> **What you have to do**:
Lines holding the string "Navigator" in the listing below are to be copied.
·····
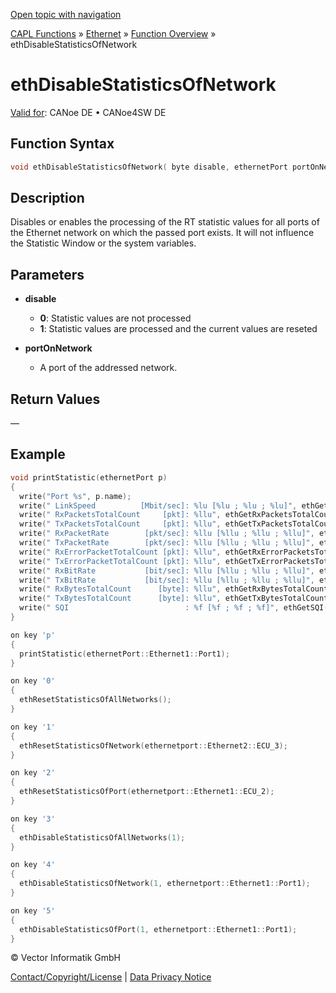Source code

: [Open topic with navigation](../../../../../CANoeDEFamily.htm#Topics/CAPLFunctions/IP/Functions/CAPLfunctionEthDisableStatisticsOfNetwork.md)

[CAPL Functions](../../CAPLfunctions.md) » [Ethernet](../CAPLEthernetStartPage.md) » [Function Overview](../CAPLfunctionsIPOverview.md) » ethDisableStatisticsOfNetwork

# ethDisableStatisticsOfNetwork

[Valid for](../../../Shared/FeatureAvailability.md):  CANoe DE • CANoe4SW DE

## Function Syntax

```c
void ethDisableStatisticsOfNetwork( byte disable, ethernetPort portOnNetwork);
```

## Description

Disables or enables the processing of the RT statistic values for all ports of the Ethernet network on which the passed port exists. It will not influence the Statistic Window or the system variables.

## Parameters

- **disable**
  - **0**: Statistic values are not processed
  - **1**: Statistic values are processed and the current values are reseted

- **portOnNetwork**
  - A port of the addressed network.

## Return Values

—

## Example

```c
void printStatistic(ethernetPort p)
{
  write("Port %s", p.name);
  write(" LinkSpeed          [Mbit/sec]: %lu [%lu ; %lu ; %lu]", ethGetLinkSpeed(p, eCurrValue), ethGetLinkSpeed(p, eMinValue), ethGetLinkSpeed(p, eAvgValue), ethGetLinkSpeed(p, eMaxValue));
  write(" RxPacketsTotalCount     [pkt]: %llu", ethGetRxPacketsTotalCount(p));
  write(" TxPacketsTotalCount     [pkt]: %llu", ethGetTxPacketsTotalCount(p));
  write(" RxPacketRate        [pkt/sec]: %llu [%llu ; %llu ; %llu]", ethGetRxPacketRate(p, eCurrValue), ethGetRxPacketRate(p, eMinValue), ethGetRxPacketRate(p, eAvgValue), ethGetRxPacketRate(p, eMaxValue));
  write(" TxPacketRate        [pkt/sec]: %llu [%llu ; %llu ; %llu]", ethGetTxPacketRate(p, eCurrValue), ethGetTxPacketRate(p, eMinValue), ethGetTxPacketRate(p, eAvgValue), ethGetTxPacketRate(p, eMaxValue));
  write(" RxErrorPacketTotalCount [pkt]: %llu", ethGetRxErrorPacketsTotalCount(p));
  write(" TxErrorPacketTotalCount [pkt]: %llu", ethGetTxErrorPacketsTotalCount(p));
  write(" RxBitRate           [bit/sec]: %llu [%llu ; %llu ; %llu]", ethGetRxBitRate(p, eCurrValue), ethGetRxBitRate(p, eMinValue), ethGetRxBitRate(p, eAvgValue), ethGetRxBitRate(p, eMaxValue));
  write(" TxBitRate           [bit/sec]: %llu [%llu ; %llu ; %llu]", ethGetTxBitRate(p, eCurrValue), ethGetTxBitRate(p, eMinValue), ethGetTxBitRate(p, eAvgValue), ethGetTxBitRate(p, eMaxValue));
  write(" RxBytesTotalCount      [byte]: %llu", ethGetRxBytesTotalCount(p));
  write(" TxBytesTotalCount      [byte]: %llu", ethGetTxBytesTotalCount(p));
  write(" SQI                          : %f [%f ; %f ; %f]", ethGetSQI(p, eCurrValue), ethGetSQI(p, eMinValue), ethGetSQI(p, eAvgValue), ethGetSQI(p, eMaxValue));
}

on key 'p'
{
  printStatistic(ethernetPort::Ethernet1::Port1);
}

on key '0'
{
  ethResetStatisticsOfAllNetworks();
}

on key '1'
{
  ethResetStatisticsOfNetwork(ethernetport::Ethernet2::ECU_3);
}

on key '2'
{
  ethResetStatisticsOfPort(ethernetport::Ethernet1::ECU_2);
}

on key '3'
{
  ethDisableStatisticsOfAllNetworks(1);
}

on key '4'
{
  ethDisableStatisticsOfNetwork(1, ethernetport::Ethernet1::Port1);
}

on key '5'
{
  ethDisableStatisticsOfPort(1, ethernetport::Ethernet1::Port1);
}
```

© Vector Informatik GmbH

[Contact/Copyright/License](../../../Shared/ContactCopyrightLicense.md) | [Data Privacy Notice](https://www.vector.com/int/en/company/get-info/privacy-policy/)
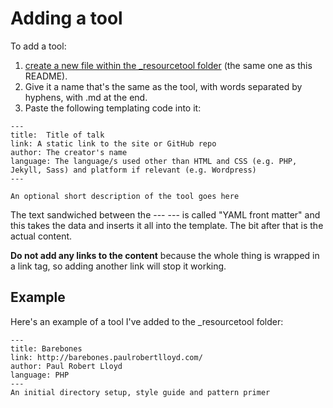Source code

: # Adding a tool

To add a tool:

1. [create a new file within the _resourcetool folder](https://github.com/maban/styleguides/new/gh-pages/_resourcetool) (the same one as this README). 
2. Give it a name that's the same as the tool, with words separated by hyphens, with .md at the end.
3. Paste the following templating code into it:

```
---
title:  Title of talk
link: A static link to the site or GitHub repo
author: The creator's name
language: The language/s used other than HTML and CSS (e.g. PHP, Jekyll, Sass) and platform if relevant (e.g. Wordpress)
---

An optional short description of the tool goes here
```

The text sandwiched between the --- --- is called "YAML front matter" and this takes the data and inserts it all into the template. The bit after that is the actual content.

**Do not add any links to the content** because the whole thing is wrapped in a link tag, so adding another link will stop it working.

## Example

Here's an example of a tool I've added to the _resourcetool folder:

```
---
title: Barebones
link: http://barebones.paulrobertlloyd.com/
author: Paul Robert Lloyd
language: PHP
---
An initial directory setup, style guide and pattern primer
```
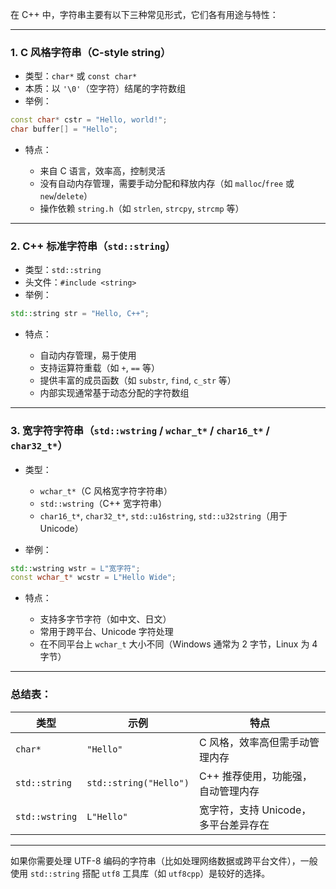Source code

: 在 C++ 中，字符串主要有以下三种常见形式，它们各有用途与特性：

---

### 1. **C 风格字符串（C-style string）**

* 类型：`char*` 或 `const char*`
* 本质：以 `'\0'`（空字符）结尾的字符数组
* 举例：

```cpp
const char* cstr = "Hello, world!";
char buffer[] = "Hello";
```

* 特点：

  * 来自 C 语言，效率高，控制灵活
  * 没有自动内存管理，需要手动分配和释放内存（如 `malloc`/`free` 或 `new`/`delete`）
  * 操作依赖 `string.h`（如 `strlen`, `strcpy`, `strcmp` 等）

---

### 2. **C++ 标准字符串（`std::string`）**

* 类型：`std::string`
* 头文件：`#include <string>`
* 举例：

```cpp
std::string str = "Hello, C++";
```

* 特点：

  * 自动内存管理，易于使用
  * 支持运算符重载（如 `+`, `==` 等）
  * 提供丰富的成员函数（如 `substr`, `find`, `c_str` 等）
  * 内部实现通常基于动态分配的字符数组

---

### 3. **宽字符字符串（`std::wstring` / `wchar_t*` / `char16_t*` / `char32_t*`）**

* 类型：

  * `wchar_t*`（C 风格宽字符字符串）
  * `std::wstring`（C++ 宽字符串）
  * `char16_t*`, `char32_t*`, `std::u16string`, `std::u32string`（用于 Unicode）
* 举例：

```cpp
std::wstring wstr = L"宽字符";
const wchar_t* wcstr = L"Hello Wide";
```

* 特点：

  * 支持多字节字符（如中文、日文）
  * 常用于跨平台、Unicode 字符处理
  * 在不同平台上 `wchar_t` 大小不同（Windows 通常为 2 字节，Linux 为 4 字节）

---

### 总结表：

| 类型             | 示例                     | 特点                     |
| -------------- | ---------------------- | ---------------------- |
| `char*`        | `"Hello"`              | C 风格，效率高但需手动管理内存       |
| `std::string`  | `std::string("Hello")` | C++ 推荐使用，功能强，自动管理内存    |
| `std::wstring` | `L"Hello"`             | 宽字符，支持 Unicode，多平台差异存在 |

---

如果你需要处理 UTF-8 编码的字符串（比如处理网络数据或跨平台文件），一般使用 `std::string` 搭配 `utf8` 工具库（如 `utf8cpp`）是较好的选择。

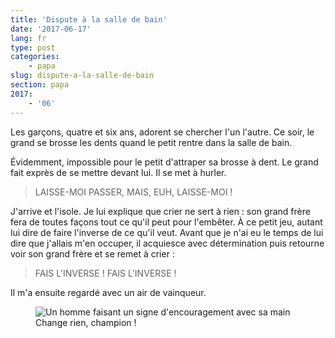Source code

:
 ```yaml
---
title: 'Dispute à la salle de bain'
date: '2017-06-17'
lang: fr
type: post
categories:
    - papa
slug: dispute-a-la-salle-de-bain
section: papa
2017:
    - '06'
---
```


Les garçons, quatre et six ans, adorent se chercher l'un l'autre. Ce soir, le grand se brosse les dents quand le petit rentre dans la salle de bain.

<!--more-->

Évidemment, impossible pour le petit d'attraper sa brosse à dent. Le grand fait exprès de se mettre devant lui. Il se met à hurler.

> LAISSE-MOI PASSER, MAIS, EUH, LAISSE-MOI !

J'arrive et l'isole. Je lui explique que crier ne sert à rien : son grand frère fera de toutes façons tout ce qu'il peut pour l'embêter. À ce petit jeu, autant lui dire de faire l'inverse de ce qu'il veut. Avant que je n'ai eu le temps de lui dire que j'allais m'en occuper, il acquiesce avec détermination puis retourne voir son grand frère et se remet à crier :

> FAIS L'INVERSE ! FAIS L'INVERSE !

Il m'a ensuite regardé avec un air de vainqueur.

<figure>
  <img src="{{<fileFolder>}}perfect.gif" alt="Un homme faisant un signe d'encouragement avec sa main"/>
  <figcaption>Change rien, champion !</figcaption>
</figure>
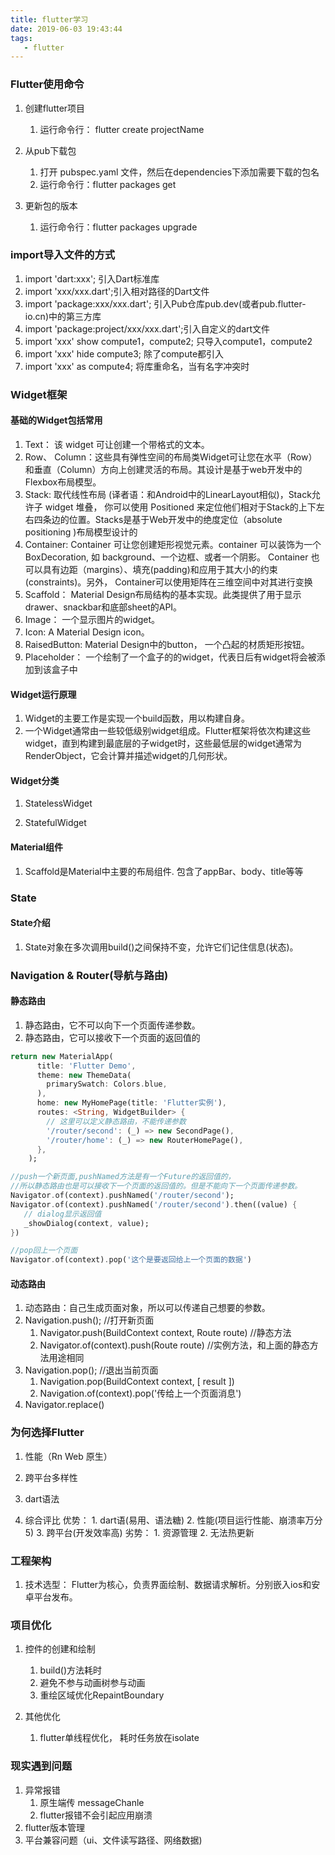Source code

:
 ```yaml
---
title: flutter学习
date: 2019-06-03 19:43:44
tags:
   - flutter
---
```


### Flutter使用命令
1. 创建flutter项目
   1. 运行命令行： flutter create projectName

2. 从pub下载包
   1. 打开 pubspec.yaml 文件，然后在dependencies下添加需要下载的包名
   2. 运行命令行：flutter packages get

3. 更新包的版本
   1. 运行命令行：flutter packages upgrade

### import导入文件的方式
1. import 'dart:xxx'; 引入Dart标准库
2. import 'xxx/xxx.dart';引入相对路径的Dart文件
3. import 'package:xxx/xxx.dart'; 引入Pub仓库pub.dev(或者pub.flutter-io.cn)中的第三方库
4. import 'package:project/xxx/xxx.dart';引入自定义的dart文件
5. import 'xxx' show compute1，compute2; 只导入compute1，compute2
6. import 'xxx' hide compute3; 除了compute都引入
7. import 'xxx' as compute4; 将库重命名，当有名字冲突时



### Widget框架
#### 基础的Widget包括常用
1. Text： 该 widget 可让创建一个带格式的文本。
2. Row、 Column：这些具有弹性空间的布局类Widget可让您在水平（Row）和垂直（Column）方向上创建灵活的布局。其设计是基于web开发中的Flexbox布局模型。
3. Stack:  取代线性布局 (译者语：和Android中的LinearLayout相似)，Stack允许子 widget 堆叠， 你可以使用 Positioned 来定位他们相对于Stack的上下左右四条边的位置。Stacks是基于Web开发中的绝度定位（absolute positioning )布局模型设计的
4. Container: Container 可让您创建矩形视觉元素。container 可以装饰为一个BoxDecoration, 如 background、一个边框、或者一个阴影。 Container 也可以具有边距（margins）、填充(padding)和应用于其大小的约束(constraints)。另外， Container可以使用矩阵在三维空间中对其进行变换
5. Scaffold： Material Design布局结构的基本实现。此类提供了用于显示drawer、snackbar和底部sheet的API。
6. Image： 一个显示图片的widget。
7. Icon: A Material Design icon。
8. RaisedButton: Material Design中的button， 一个凸起的材质矩形按钮。
9. Placeholder： 一个绘制了一个盒子的的widget，代表日后有widget将会被添加到该盒子中

#### Widget运行原理
1. Widget的主要工作是实现一个build函数，用以构建自身。
2. 一个Widget通常由一些较低级别widget组成。Flutter框架将依次构建这些widget，直到构建到最底层的子widget时，这些最低层的widget通常为RenderObject，它会计算并描述widget的几何形状。

#### Widget分类
1. StatelessWidget

2. StatefulWidget

#### Material组件
1. Scaffold是Material中主要的布局组件. 包含了appBar、body、title等等


### State
#### State介绍
1. State对象在多次调用build()之间保持不变，允许它们记住信息(状态)。


### Navigation & Router(导航与路由)

#### 静态路由
1. 静态路由，它不可以向下一个页面传递参数。
2. 静态路由，它可以接收下一个页面的返回值的
```dart
return new MaterialApp(
      title: 'Flutter Demo',
      theme: new ThemeData(
        primarySwatch: Colors.blue,
      ),
      home: new MyHomePage(title: 'Flutter实例'),
      routes: <String, WidgetBuilder> {
        // 这里可以定义静态路由，不能传递参数
        '/router/second': (_) => new SecondPage(),
        '/router/home': (_) => new RouterHomePage(),
      },
    );

//push一个新页面,pushNamed方法是有一个Future的返回值的，
//所以静态路由也是可以接收下一个页面的返回值的。但是不能向下一个页面传递参数。
Navigator.of(context).pushNamed('/router/second');
Navigator.of(context).pushNamed('/router/second').then((value) {
   // dialog显示返回值
   _showDialog(context, value);
})

//pop回上一个页面
Navigator.of(context).pop('这个是要返回给上一个页面的数据')

```

#### 动态路由
1. 动态路由：自己生成页面对象，所以可以传递自己想要的参数。
2. Navigation.push();  //打开新页面
   1. Navigator.push(BuildContext context, Route route) //静态方法
   2. Navigator.of(context).push(Route route)  //实例方法，和上面的静态方法用途相同
3. Navigation.pop();   //退出当前页面
   1. Navigation.pop(BuildContext context, [ result ])
   2. Navigation.of(context).pop('传给上一个页面消息')
4. Navigator.replace()



### 为何选择Flutter
1. 性能（Rn Web 原生）

2. 跨平台多样性

3. dart语法

4. 综合评比
    优势： 1. dart语(易用、语法糖)  2. 性能(项目运行性能、崩溃率万分5)  3.  跨平台(开发效率高)
    劣势： 1. 资源管理    2. 无法热更新    


### 工程架构
1. 技术选型： Flutter为核心，负责界面绘制、数据请求解析。分别嵌入ios和安卓平台发布。




### 项目优化
1. 控件的创建和绘制
   1. build()方法耗时
   2. 避免不参与动画树参与动画
   3. 重绘区域优化RepaintBoundary


2. 其他优化
   1. flutter单线程优化， 耗时任务放在isolate


### 现实遇到问题
1. 异常报错
    1. 原生端传 messageChanle
    2. flutter报错不会引起应用崩溃
2. flutter版本管理
3. 平台兼容问题（ui、文件读写路径、网络数据)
·····
> **Result below**:
Navigator.of(context).pushNamed('/router/second');
Navigator.of(context).pushNamed('/router/second').then((value) {
Navigator.of(context).pop('这个是要返回给上一个页面的数据')
   1. Navigator.push(BuildContext context, Route route) //静态方法
   2. Navigator.of(context).push(Route route)  //实例方法，和上面的静态方法用途相同
4. Navigator.replace()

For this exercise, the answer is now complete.